Perhaps I’m being a bit harsh, but some of my attitude is coming from being a bit punchy from working on my walking tour for too long. In all honesty, I thought most of the acting was quite good, especially given the fact that the actors didn’t often have a lot of character to work with. I also thought the story itself actually had potential to be interesting, even though it’s one of those stories you come across several times a lifetime (I was reminded heavily of the Prince and the Pauper and even White Teeth, though the themes are a bit different in the latter). The “nature vs. nurture” theme is an interesting one to consider in light of the class structure in England, since at the end Mickey laments that if only he had been the twin to go to the Lyons’ his life would have turned out very differently, without pain or struggle. This is an interesting note to end on without further exploration in the play, since the wealthier characters never seem to be happy with their lot, either: Mrs. Lyons was unable to have a baby, and when she finally got one, she lived her whole life in fear of anyone finding out what she had done, and Eddie was torn between two worlds, as well as struggling with his secret love for Linda. I understand that the play is supposed to be a tragedy, but I would have been happier with the ending if I got more of a sense that the characters (or the ones that were still alive) had learned something, rather than just crying over the dead bodies before the curtain dropped. And there was a standing ovation. There wasn’t a standing ovation at Pitmen Painters, but there was for Blood Brothers.

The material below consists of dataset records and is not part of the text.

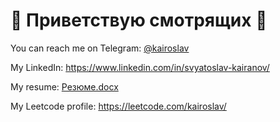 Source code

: # 👋 Приветствую смотрящих 👋

You can reach me on Telegram: [@kairoslav](https://t.me/kairoslav)

My LinkedIn: https://www.linkedin.com/in/svyatoslav-kairanov/

My resume: [Резюме.docx](https://docs.google.com/document/d/1cDhW5PRpPZUWRaRhnYgxIM5AuFodup3k1S3wqJAiIL0/edit?usp=sharing)

My Leetcode profile: https://leetcode.com/kairoslav/
<!--
**kairoslav/kairoslav** is a ✨ _special_ ✨ repository because its `README.md` (this file) appears on your GitHub profile.

Here are some ideas to get you started:

- 🔭 I’m currently working on ...
- 🌱 I’m currently learning ...
- 👯 I’m looking to collaborate on ...
- 🤔 I’m looking for help with ...
- 💬 Ask me about ...
- 📫 How to reach me: ...
- 😄 Pronouns: ...
- ⚡ Fun fact: ...
-->
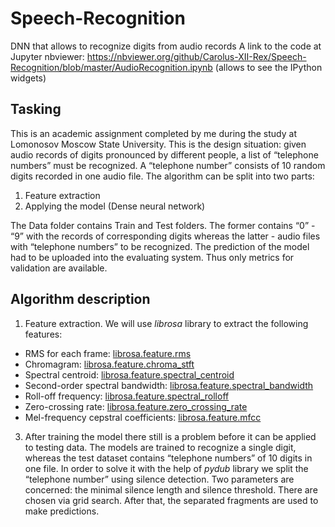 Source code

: # Speech-Recognition
DNN that allows to recognize digits from audio records
A link to the code at Jupyter nbviewer: https://nbviewer.org/github/Carolus-XII-Rex/Speech-Recognition/blob/master/AudioRecognition.ipynb (allows to see the IPython widgets)  


## Tasking

This is an academic assignment completed by me during the study at Lomonosov Moscow State University. 
This is the design situation: given audio records of digits pronounced by different people, a list of “telephone numbers” must be recognized. 
A “telephone number” consists of 10 random digits recorded in one audio file.
The algorithm can be split into two parts: 
 1. Feature extraction
 2. Applying the model (Dense neural network)  
  
  
The Data folder contains Train and Test folders. The former contains “0” - “9” with the records of corresponding digits whereas the latter - audio files with “telephone numbers” to be recognized.
The prediction of the model had to be uploaded into the evaluating system. Thus only metrics for validation are available. 

## Algorithm description
 1. Feature extraction. We will use *librosa* library to extract the following features:  
- RMS for each frame: [librosa.feature.rms](https://librosa.org/doc/0.9.1/generated/librosa.feature.rms.html#librosa.feature.rms)
- Chromagram: [librosa.feature.chroma_stft](https://librosa.org/doc/0.9.1/generated/librosa.feature.chroma_stft.html#librosa.feature.chroma_stft)
- Spectral centroid: [librosa.feature.spectral_centroid](https://librosa.org/doc/0.9.1/generated/librosa.feature.spectral_centroid.html)
- Second-order spectral bandwidth: [librosa.feature.spectral_bandwidth](https://librosa.org/doc/0.9.1/generated/librosa.feature.spectral_bandwidth.html#librosa.feature.spectral_bandwidth)
- Roll-off frequency: [librosa.feature.spectral_rolloff](https://librosa.org/doc/0.9.1/generated/librosa.feature.spectral_rolloff.html)
- Zero-crossing rate: [librosa.feature.zero_crossing_rate](https://librosa.org/doc/0.9.1/generated/librosa.feature.zero_crossing_rate.html#librosa.feature.zero_crossing_rate)
- Mel-frequency cepstral coefficients: [librosa.feature.mfcc](https://librosa.org/doc/0.9.1/generated/librosa.feature.mfcc.html)

 3. After training the model there still is a problem before it can be applied to testing data. The models are trained to recognize a single digit, whereas the test dataset contains “telephone numbers” of 10 digits in one file. In order to solve it with the help of *pydub* library we split the “telephone number” using silence detection. Two parameters are concerned: the minimal silence length and silence threshold. There are chosen via grid search. After that, the separated fragments are used to make predictions.  

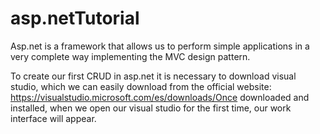 # asp.netTutorial

Asp.net is a framework that allows us to perform simple applications 
in a very complete way implementing the MVC design pattern.

To create our first CRUD in asp.net it is necessary to download visual studio, which we can easily download from the official 
website: https://visualstudio.microsoft.com/es/downloads/Once downloaded and installed, when we open our visual studio for the 
first time, our work interface will appear.
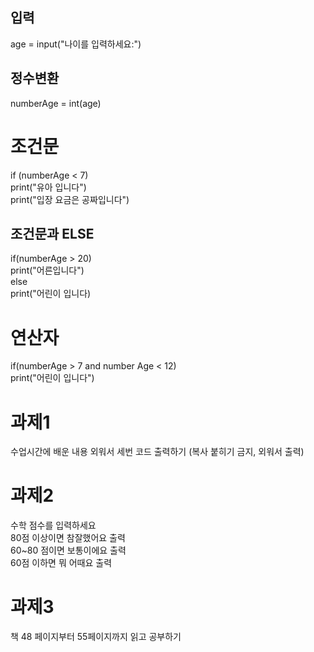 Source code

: ## 입력
age = input("나이를 입력하세요:")


## 정수변환
numberAge = int(age) 

# 조건문
if (numberAge < 7) <br>
  print("유아 입니다") <br>
  print("입장 요금은 공짜입니다") <br>


## 조건문과 ELSE
if(numberAge > 20) <br>
 print("어른입니다")<br>
else<br>
 print("어린이 입니다) <br>


# 연산자
if(numberAge > 7 and number Age < 12)  <br>
  print("어린이 입니다")





# 과제1
수업시간에 배운 내용 외워서 세번 코드 출력하기 (복사 붙히기 금지, 외워서 출력)


# 과제2
수학 점수를 입력하세요 <br>
80점 이상이면 참잘했어요 출력<br>
60~80 점이면 보통이에요 출력 <br>
60점 이하면 뭐 어때요 출력 <br>


# 과제3
책 48 페이지부터 55페이지까지 읽고 공부하기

Frankly, I just don’t think there are many musicals out there that will ever grab me (besides Urinetown!, but the whole premise of that one is to mock musicals themselves). I also thought Blood Brothers suffered from a severe case of melodrama, cookie-cutter characters, overproduction (I mean, really, I don’t need a drastic light cue as well as an ominous synthesizer noise to tell me something’s about to happen)…and those damn 80′s hair band drum fills.